Author speaking: Evariest Callens
Evariest Callens is a Postdoctoral Researcher at the Financial Law Institute of Ghent University.
He holds a Master in Law, a Complementary Master of Science in Economics, and a PhD in Law, all from Ghent University.
What are CCPS?
A central counterparty (CCP) is a legal entity that interposes itself between the initial counterparties to the contracts traded on one or more financial markets, becoming the buyer to every seller and the seller to every buyer. This means that, after CCP interposition, two mirroring legally binding contracts come into existence between the CCP and the respective entities on both sides of the transaction. From a functional perspective, any payments that would have fallen due between the initial counterparties are now transmitted through the CCP, i.e. rather than directly paying each other, counterparties funnel their payments through the CCP.
What is their function?
If a CCP interposes itself into a financial transaction, the initial counterparties to the transaction are shielded from the direct repercussions of their initial counterparty’s failure to meet its contractual obligations. Indeed, as the contractual counterparty of both initial parties to the transaction, the CCP will bear the financial consequences of the default of one of these initial counterparties. Hence, through the usage of a CCP, market participants aim to guarantee that, upon default of one or multiple market participants, non-defaulting market participants will still face a performing counterparty. Economically, a CCP may thus be regarded as a ‘commitment mechanism’ seeking to assure performance of contractual obligations.
Why are they important?
In the aftermath of the 2008 financial crisis, international policymakers have successfully pushed for increased usage of CCPs. Although CCPs seek to discharge the destructive forces that certain financial transactions may entail, the risk centralization that is inherent to CCPs may increasingly constitute a latent but major source of macro risk in financial markets. Against this backdrop, CCPs have been rightfully labeled as the ‘nuclear powerhouses’ of modern financial markets. Trillions of euros now change hands through these institutions every year.
Why do they need effective regulation and what are the risks of not having it?
A major calamity at a systemically important CCP could ignite financial and economic crises. In the absence of adequate regulation, CCPs could collapse themselves and, hence, fail to perform their buffer function against counterparty risk and default, allowing systemic risk to spread through the financial and economic system.
How is the European Union regulating them?
In the EU, the European Market Infrastructure Regulation (EMIR) and the CCP Recovery and Resolution Regulation contain a wide range of measures that aim to guarantee that CCPs operate smoothly. Similarly, in the US, a comprehensive set of rules and principles is in place that seeks to prevent CCPs becoming a source of systemic risk themselves.

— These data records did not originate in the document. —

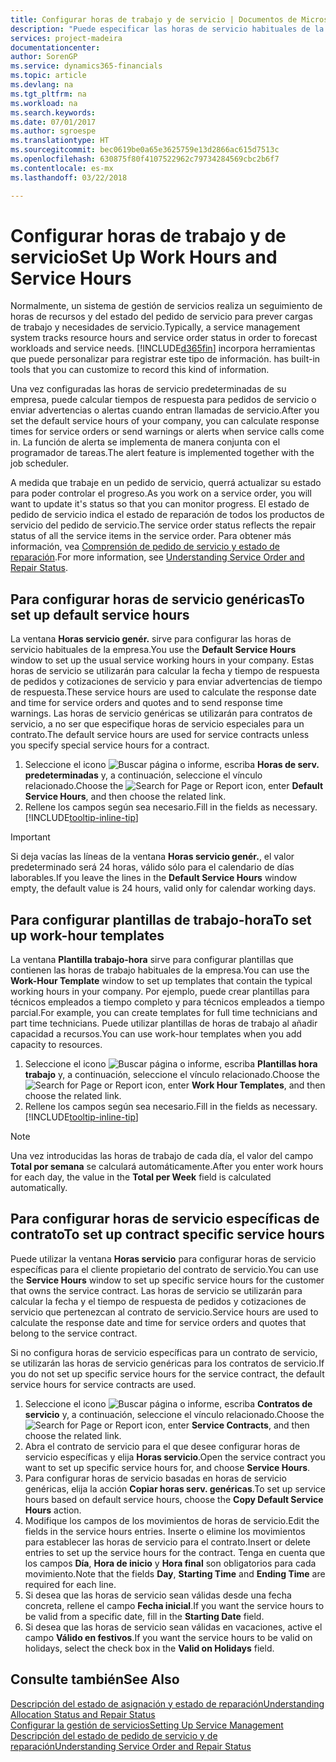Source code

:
 ```yaml
---
title: Configurar horas de trabajo y de servicio | Documentos de Microsoft
description: "Puede especificar las horas de servicio habituales de la empresa. Estas horas de servicio se utilizarán para calcular la fecha y tiempo de respuesta de pedidos y cotizaciones de servicio y para enviar advertencias de tiempo de respuesta."
services: project-madeira
documentationcenter: 
author: SorenGP
ms.service: dynamics365-financials
ms.topic: article
ms.devlang: na
ms.tgt_pltfrm: na
ms.workload: na
ms.search.keywords: 
ms.date: 07/01/2017
ms.author: sgroespe
ms.translationtype: HT
ms.sourcegitcommit: bec0619be0a65e3625759e13d2866ac615d7513c
ms.openlocfilehash: 630875f80f4107522962c79734284569cbc2b6f7
ms.contentlocale: es-mx
ms.lasthandoff: 03/22/2018

---
```

# <a name="set-up-work-hours-and-service-hours"></a><span data-ttu-id="cf0cc-104">Configurar horas de trabajo y de servicio</span><span class="sxs-lookup"><span data-stu-id="cf0cc-104">Set Up Work Hours and Service Hours</span></span>
<span data-ttu-id="cf0cc-105">Normalmente, un sistema de gestión de servicios realiza un seguimiento de horas de recursos y del estado del pedido de servicio para prever cargas de trabajo y necesidades de servicio.</span><span class="sxs-lookup"><span data-stu-id="cf0cc-105">Typically, a service management system tracks resource hours and service order status in order to forecast workloads and service needs.</span></span> [!INCLUDE[d365fin](includes/d365fin_md.md)]<span data-ttu-id="cf0cc-106"> incorpora herramientas que puede personalizar para registrar este tipo de información.</span><span class="sxs-lookup"><span data-stu-id="cf0cc-106"> has built-in tools that you can customize to record this kind of information.</span></span>  
  
<span data-ttu-id="cf0cc-107">Una vez configuradas las horas de servicio predeterminadas de su empresa, puede calcular tiempos de respuesta para pedidos de servicio o enviar advertencias o alertas cuando entran llamadas de servicio.</span><span class="sxs-lookup"><span data-stu-id="cf0cc-107">After you set the default service hours of your company, you can calculate response times for service orders or send warnings or alerts when service calls come in.</span></span> <span data-ttu-id="cf0cc-108">La función de alerta se implementa de manera conjunta con el programador de tareas.</span><span class="sxs-lookup"><span data-stu-id="cf0cc-108">The alert feature is implemented together with the job scheduler.</span></span>   
  
<span data-ttu-id="cf0cc-109">A medida que trabaje en un pedido de servicio, querrá actualizar su estado para poder controlar el progreso.</span><span class="sxs-lookup"><span data-stu-id="cf0cc-109">As you work on a service order, you will want to update it's status so that you can monitor progress.</span></span> <span data-ttu-id="cf0cc-110">El estado de pedido de servicio indica el estado de reparación de todos los productos de servicio del pedido de servicio.</span><span class="sxs-lookup"><span data-stu-id="cf0cc-110">The service order status reflects the repair status of all the service items in the service order.</span></span> <span data-ttu-id="cf0cc-111">Para obtener más información, vea [Comprensión de pedido de servicio y estado de reparación](service-order-repair-status.md).</span><span class="sxs-lookup"><span data-stu-id="cf0cc-111">For more information, see [Understanding Service Order and Repair Status](service-order-repair-status.md).</span></span> 

## <a name="to-set-up-default-service-hours"></a><span data-ttu-id="cf0cc-112">Para configurar horas de servicio genéricas</span><span class="sxs-lookup"><span data-stu-id="cf0cc-112">To set up default service hours</span></span>  
<span data-ttu-id="cf0cc-113">La ventana **Horas servicio genér.** sirve para configurar las horas de servicio habituales de la empresa.</span><span class="sxs-lookup"><span data-stu-id="cf0cc-113">You use the **Default Service Hours** window to set up the usual service working hours in your company.</span></span> <span data-ttu-id="cf0cc-114">Estas horas de servicio se utilizarán para calcular la fecha y tiempo de respuesta de pedidos y cotizaciones de servicio y para enviar advertencias de tiempo de respuesta.</span><span class="sxs-lookup"><span data-stu-id="cf0cc-114">These service hours are used to calculate the response date and time for service orders and quotes and to send response time warnings.</span></span> <span data-ttu-id="cf0cc-115">Las horas de servicio genéricas se utilizarán para contratos de servicio, a no ser que especifique horas de servicio especiales para un contrato.</span><span class="sxs-lookup"><span data-stu-id="cf0cc-115">The default service hours are used for service contracts unless you specify special service hours for a contract.</span></span>  
  
1. <span data-ttu-id="cf0cc-116">Seleccione el icono ![Buscar página o informe](media/ui-search/search_small.png "icono Buscar página o informe"), escriba **Horas de serv. predeterminadas** y, a continuación, seleccione el vínculo relacionado.</span><span class="sxs-lookup"><span data-stu-id="cf0cc-116">Choose the ![Search for Page or Report](media/ui-search/search_small.png "Search for Page or Report icon") icon, enter **Default Service Hours**, and then choose the related link.</span></span>  
2. <span data-ttu-id="cf0cc-117">Rellene los campos según sea necesario.</span><span class="sxs-lookup"><span data-stu-id="cf0cc-117">Fill in the fields as necessary.</span></span> [!INCLUDE[tooltip-inline-tip](includes/tooltip-inline-tip_md.md)]  
  
> [!IMPORTANT]  
>  <span data-ttu-id="cf0cc-118">Si deja vacías las líneas de la ventana **Horas servicio genér.**, el valor predeterminado será 24 horas, válido sólo para el calendario de días laborables.</span><span class="sxs-lookup"><span data-stu-id="cf0cc-118">If you leave the lines in the **Default Service Hours** window empty, the default value is 24 hours, valid only for calendar working days.</span></span>  
  
## <a name="to-set-up-work-hour-templates"></a><span data-ttu-id="cf0cc-119">Para configurar plantillas de trabajo-hora</span><span class="sxs-lookup"><span data-stu-id="cf0cc-119">To set up work-hour templates</span></span>
<span data-ttu-id="cf0cc-120">La ventana **Plantilla trabajo-hora** sirve para configurar plantillas que contienen las horas de trabajo habituales de la empresa.</span><span class="sxs-lookup"><span data-stu-id="cf0cc-120">You can use the **Work-Hour Template** window to set up templates that contain the typical working hours in your company.</span></span> <span data-ttu-id="cf0cc-121">Por ejemplo, puede crear plantillas para técnicos empleados a tiempo completo y para técnicos empleados a tiempo parcial.</span><span class="sxs-lookup"><span data-stu-id="cf0cc-121">For example, you can create templates for full time technicians and part time technicians.</span></span> <span data-ttu-id="cf0cc-122">Puede utilizar plantillas de horas de trabajo al añadir capacidad a recursos.</span><span class="sxs-lookup"><span data-stu-id="cf0cc-122">You can use work-hour templates when you add capacity to resources.</span></span>  
  
1. <span data-ttu-id="cf0cc-123">Seleccione el icono ![Buscar página o informe](media/ui-search/search_small.png "icono Buscar página o informe"), escriba **Plantillas hora trabajo** y, a continuación, seleccione el vínculo relacionado.</span><span class="sxs-lookup"><span data-stu-id="cf0cc-123">Choose the ![Search for Page or Report](media/ui-search/search_small.png "Search for Page or Report icon") icon, enter **Work Hour Templates**, and then choose the related link.</span></span>  
2. <span data-ttu-id="cf0cc-124">Rellene los campos según sea necesario.</span><span class="sxs-lookup"><span data-stu-id="cf0cc-124">Fill in the fields as necessary.</span></span> [!INCLUDE[tooltip-inline-tip](includes/tooltip-inline-tip_md.md)]  
  
> [!Note]
> <span data-ttu-id="cf0cc-125">Una vez introducidas las horas de trabajo de cada día, el valor del campo **Total por semana** se calculará automáticamente.</span><span class="sxs-lookup"><span data-stu-id="cf0cc-125">After you enter work hours for each day, the value in the **Total per Week** field is calculated automatically.</span></span>  

## <a name="to-set-up-contract-specific-service-hours"></a><span data-ttu-id="cf0cc-126">Para configurar horas de servicio específicas de contrato</span><span class="sxs-lookup"><span data-stu-id="cf0cc-126">To set up contract specific service hours</span></span>  
<span data-ttu-id="cf0cc-127">Puede utilizar la ventana **Horas servicio** para configurar horas de servicio específicas para el cliente propietario del contrato de servicio.</span><span class="sxs-lookup"><span data-stu-id="cf0cc-127">You can use the **Service Hours** window to set up specific service hours for the customer that owns the service contract.</span></span> <span data-ttu-id="cf0cc-128">Las horas de servicio se utilizarán para calcular la fecha y el tiempo de respuesta de pedidos y cotizaciones de servicio que pertenezcan al contrato de servicio.</span><span class="sxs-lookup"><span data-stu-id="cf0cc-128">Service hours are used to calculate the response date and time for service orders and quotes that belong to the service contract.</span></span>  
  
<span data-ttu-id="cf0cc-129">Si no configura horas de servicio específicas para un contrato de servicio, se utilizarán las horas de servicio genéricas para los contratos de servicio.</span><span class="sxs-lookup"><span data-stu-id="cf0cc-129">If you do not set up specific service hours for the service contract, the default service hours for service contracts are used.</span></span>  
  
1. <span data-ttu-id="cf0cc-130">Seleccione el icono ![Buscar página o informe](media/ui-search/search_small.png "icono Buscar página o informe"), escriba **Contratos de servicio** y, a continuación, seleccione el vínculo relacionado.</span><span class="sxs-lookup"><span data-stu-id="cf0cc-130">Choose the ![Search for Page or Report](media/ui-search/search_small.png "Search for Page or Report icon") icon, enter **Service Contracts**, and then choose the related link.</span></span>  
2. <span data-ttu-id="cf0cc-131">Abra el contrato de servicio para el que desee configurar horas de servicio específicas y elija **Horas servicio**.</span><span class="sxs-lookup"><span data-stu-id="cf0cc-131">Open the service contract you want to set up specific service hours for, and choose **Service Hours**.</span></span>  
4. <span data-ttu-id="cf0cc-132">Para configurar horas de servicio basadas en horas de servicio genéricas, elija la acción **Copiar horas serv. genéricas**.</span><span class="sxs-lookup"><span data-stu-id="cf0cc-132">To set up service hours based on default service hours, choose the **Copy Default Service Hours** action.</span></span>  
5. <span data-ttu-id="cf0cc-133">Modifique los campos de los movimientos de horas de servicio.</span><span class="sxs-lookup"><span data-stu-id="cf0cc-133">Edit the fields in the service hours entries.</span></span> <span data-ttu-id="cf0cc-134">Inserte o elimine los movimientos para establecer las horas de servicio para el contrato.</span><span class="sxs-lookup"><span data-stu-id="cf0cc-134">Insert or delete entries to set up the service hours for the contract.</span></span> <span data-ttu-id="cf0cc-135">Tenga en cuenta que los campos **Día**, **Hora de inicio** y **Hora final** son obligatorios para cada movimiento.</span><span class="sxs-lookup"><span data-stu-id="cf0cc-135">Note that the fields **Day**, **Starting Time** and **Ending Time** are required for each line.</span></span>  
6. <span data-ttu-id="cf0cc-136">Si desea que las horas de servicio sean válidas desde una fecha concreta, rellene el campo **Fecha inicial**.</span><span class="sxs-lookup"><span data-stu-id="cf0cc-136">If you want the service hours to be valid from a specific date, fill in the **Starting Date** field.</span></span>  
7. <span data-ttu-id="cf0cc-137">Si desea que las horas de servicio sean válidas en vacaciones, active el campo **Válido en festivos**.</span><span class="sxs-lookup"><span data-stu-id="cf0cc-137">If you want the service hours to be valid on holidays, select the check box in the **Valid on Holidays** field.</span></span>  

## <a name="see-also"></a><span data-ttu-id="cf0cc-138">Consulte también</span><span class="sxs-lookup"><span data-stu-id="cf0cc-138">See Also</span></span>  
[<span data-ttu-id="cf0cc-139">Descripción del estado de asignación y estado de reparación</span><span class="sxs-lookup"><span data-stu-id="cf0cc-139">Understanding Allocation Status and Repair Status</span></span>](service-allocation-status-and-repair-status.md)  
[<span data-ttu-id="cf0cc-140">Configurar la gestión de servicios</span><span class="sxs-lookup"><span data-stu-id="cf0cc-140">Setting Up Service Management</span></span>](service-setup-service.md)  
[<span data-ttu-id="cf0cc-141">Descripción del estado de pedido de servicio y de reparación</span><span class="sxs-lookup"><span data-stu-id="cf0cc-141">Understanding Service Order and Repair Status</span></span>](service-order-repair-status.md)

A crucial element of the legislative and regulatory framework for CCPs is the regime that determines the conditions under which domestic and foreign CCPs may obtain access to the market for clearing services in a given jurisdiction, i.e. the conditions under which CCPs may provide clearing services to the entities established (or persons residing) in that jurisdiction. Prior to Brexit, the EU maintained a relatively liberal system in which third country CCPs could provide clearing services to EU clearing members and trading venues through compliance with home country rules and supervision. However, in response to Brexit, this regime has been fundamentally reformed. Currently, systemically important third country CCPs have to comply with EMIR and are subject to supervision by the European Securities and Markets Authority (ESMA). This comes on top of compliance with home country rules and home country supervision. Furthermore, the European Commission may decide that certain third country CCPs are of such substantial systemic importance that they are prohibited from providing clearing services to EU clearing members and trading venues.
What about the United States?
The recent reforms in the EU run contrary to the direction of travel in the US, which has altered its (traditionally rather strict) legislative and regulatory framework with a view to relaxing the conditions under which foreign CCPs can provide clearing services in US markets.
Is it sufficient?
Although financial stability concerns are legitimate and the EU is certainly in a specific situation (with large volumes of euro-denominated transactions being cleared in London), it could be argued that the post-Brexit reforms in relation to third country CCPs may partly work against EU financial stability in that they may ultimately lead to market and liquidity fragmentation, especially if certain third country CCPs were to be prohibited to serve EU markets.
What is your main proposal for the near future?
The book argues that certain elements of the current EU regime for third country CCPs should be reformed in order to avoid market and liquidity fragmentation.
About the book
Regulation of Central Counterparties (CCPs) in Light of Systemic Risk
Against the background of the economic dynamics of financial markets, this book examines the EU regulatory and supervisory framework for central counterparties (CCPs) that clear derivative contracts.